In May 2004 a small new exhibit was 'opened' outside Qurna Discovery. In July 2010 the wheel and the display moved to Balady Handicraft Qurna, a purpose-built modern and traditional crafts centre 6km north. See http://www.baladyhandicraft.com/. The horizontal wheel of the old saqiya (water wheel) of the Bogdadi family can now be seen together with a small display. The display shows how these machines used to work, and includes a collection of historic photos of different saqiya on the plain of Qurna.

The Bogdadi sāqiya

This is the horizontal wheel of the sāqiya of the Bogdadi family, made from sycamore/tamarix wood. The sāqieh is a machine for lifting water from the lower levels of a well to water channels on the surface. “The horizontal wheel which is turned by a cow or a camel, puts in motion the two vertical wheels, which are both on the same axis. As the front wheel revolves, the pots (being attached to two ropes, the ends of which are joined together) are drawn up by it, after having dropped in the water and filled: each pot, when it has risen to the top of the wheel, empties its contents into a trough, and then descends, with the mouth downwards, to refill. From the trough the water flows along a narrow trench or gutter, across the fields, or garden, which is to be irrigated.” E.W.Lane 1825.

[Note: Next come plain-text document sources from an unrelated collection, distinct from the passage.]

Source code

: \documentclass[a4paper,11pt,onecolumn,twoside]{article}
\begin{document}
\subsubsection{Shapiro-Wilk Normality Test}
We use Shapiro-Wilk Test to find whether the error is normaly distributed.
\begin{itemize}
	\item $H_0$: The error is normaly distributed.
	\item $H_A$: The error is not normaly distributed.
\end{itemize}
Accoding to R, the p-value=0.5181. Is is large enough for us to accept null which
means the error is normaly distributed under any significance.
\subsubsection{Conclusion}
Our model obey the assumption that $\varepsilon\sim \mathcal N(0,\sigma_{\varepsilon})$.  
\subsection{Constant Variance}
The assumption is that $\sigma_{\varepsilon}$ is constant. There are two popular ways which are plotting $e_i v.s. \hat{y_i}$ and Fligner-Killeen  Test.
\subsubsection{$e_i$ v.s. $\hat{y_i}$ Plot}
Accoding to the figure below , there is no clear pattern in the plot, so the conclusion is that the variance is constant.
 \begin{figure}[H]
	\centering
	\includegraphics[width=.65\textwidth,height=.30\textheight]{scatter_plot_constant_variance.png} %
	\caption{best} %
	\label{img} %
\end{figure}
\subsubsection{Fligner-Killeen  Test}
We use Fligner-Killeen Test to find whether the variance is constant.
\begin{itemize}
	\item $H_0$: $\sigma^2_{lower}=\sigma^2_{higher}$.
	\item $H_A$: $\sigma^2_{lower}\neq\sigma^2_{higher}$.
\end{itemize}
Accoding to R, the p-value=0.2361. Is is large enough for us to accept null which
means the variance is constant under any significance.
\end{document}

For thousands of years the sāqiya was one of the commonest features of the Nile Valley landscape. They were first known in Egypt in the 5th century BC/2nd century AD. The growth of piped water systems and the use of electric pumps to raise the water, following the opening of the High Dam at Aswan in 1970, led to the disuse of the ancient wooden sāqiyas. This wheel was rescued from under some acacia trees just below the Ramesseum Resthouse, near the house of the Bogdadi family.

The Bogdadi sāqiya, c. 1910, Dawson collection, Cambridgeshire County Library

Diagrams by the Institut Français d’Archéologie Orientale, Cairo

Illustration drawn c.1800, Description de l’Egypte, publiée par les orders de Napoléon Bonaparte

A woman working the Daramalli sāqiya– seasonally the men and boys were fully employed working with archaeologists or with tourists

Postcard sent from Egypt to England in 1912

The sāqieh of the Daramalli family, 1924, Qurna History Project

Taken by Miss D.E. Johnston, 1914. Royal Geographical Society, London

Given by Major G.J.P.Geiger to the Royal Geographical Society, London, in 1928

Photo taken c.1914 printed in The Monastery of Epiphanius at Thebes, H E Winlock

Photos of some of the many sāqiya on the Theban plain. These photos also contain probably the only portraits of these local people.